At the strictest threshold (100% accuracy across 100 repetitions), GPT-4o performed barely better than random guessing (30.28%), while at lower thresholds it reached 47.54%. Saying "Please" versus "I order you" produced performance swings up to 60 percentage points on individual questions, yet these differences "balance out across the full dataset."

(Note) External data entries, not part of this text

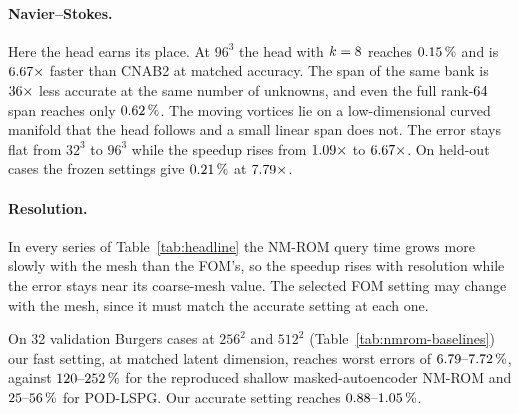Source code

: \documentclass{article}
\begin{document}
\paragraph{Navier--Stokes.}
Here the head earns its place. At $96^3$ the head with $k=\nNsHeadK$
reaches $\nNsHeadErr\,\%$ and is $\nNsHeadS\times$ faster than CNAB2 at
matched accuracy. The span of the same bank is
$\nNsHeadVsSpan\times$ less accurate at the same number of unknowns, and
even the full rank-$\nNsBankR$ span reaches only $\nNsSpanWideErr\,\%$.
The moving vortices lie on a low-dimensional curved manifold that the
head follows and a small linear span does not. The error stays flat from
$32^3$ to $96^3$ while the speedup rises from $\nNsSmallS\times$ to
$\nNsHeadS\times$. On \nNsHoldCases{} held-out cases the frozen settings
give $\nNsHoldHeadErr\,\%$ at $\nNsHoldHeadS\times$.

\paragraph{Resolution.}
In every series of Table~\ref{tab:headline} the NM-ROM query time grows
more slowly with the mesh than the FOM's, so the speedup rises with
resolution while the error stays near its coarse-mesh value. The selected
FOM setting may change with the mesh, since it must match the accurate
setting at each one.

\begin{table}[t]
\centering
\caption{Other nonlinear-manifold ROMs on the shared Burgers 2D family at
$256^2$ and $512^2$: worst and median evolved same-grid error over 32
validation cases (never used for any choice) and compiled-query memory,
one allocation. Latent dimension is matched for the baselines and our fast
setting. The shallow masked-autoencoder NM-LSPG of
\citet{KimChoi2022NMROM} passed its reproduction gate on the third of
three pre-registered attempts; its hyper-reduction was not reproduced, and
its published encoder width does not fit our devices, so at $512^2$ its
width-capped encoder is limited by training time
(Table~\ref{tab:nmrom-baselines-appx}, which also states the data-matched
row and the residual path). Every row here, ours included, uses a dense
residual, so no times are given.}
\label{tab:nmrom-baselines}
\resizebox{\linewidth}{!}{}
\end{table}

On 32 validation Burgers cases at $256^2$ and $512^2$
(Table~\ref{tab:nmrom-baselines}) our fast setting, at matched latent
dimension, reaches worst errors of $\nBaseOursFastWorst\,\%$, against
$\nBaseKimRange\,\%$ for the reproduced shallow masked-autoencoder NM-ROM
and $\nBasePodRange\,\%$ for POD-LSPG. Our accurate setting reaches
$\nBaseOursAccWorst\,\%$. 
\end{document}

This means aggregate benchmarks mask critical per-question variability. A prompt technique that appears neutral in aggregate may be simultaneously helping some questions and harming others. Single-attempt testing methods obscure reliability issues critical for high-stakes deployment.

Relevance to Hypotheses

Hypothesis Relationship Strength
H1 Supports Demonstrates that techniques which appear neutral in aggregate can be actively counterproductive on specific questions
H2 Partially supports The aggregate view does show techniques "working" — it's only at the per-question level that harm becomes visible
H3 Strongly supports This is the core evidence for H3 — effectiveness is contingent on the specific question, model, and measurement threshold

Context

This finding has profound implications for how prompt engineering advice is evaluated. Most popular guides test techniques with a handful of examples and report whether they "worked." The Wharton methodology reveals that this approach is fundamentally inadequate — you need hundreds of repetitions with multiple thresholds to detect the variability that single-attempt testing hides.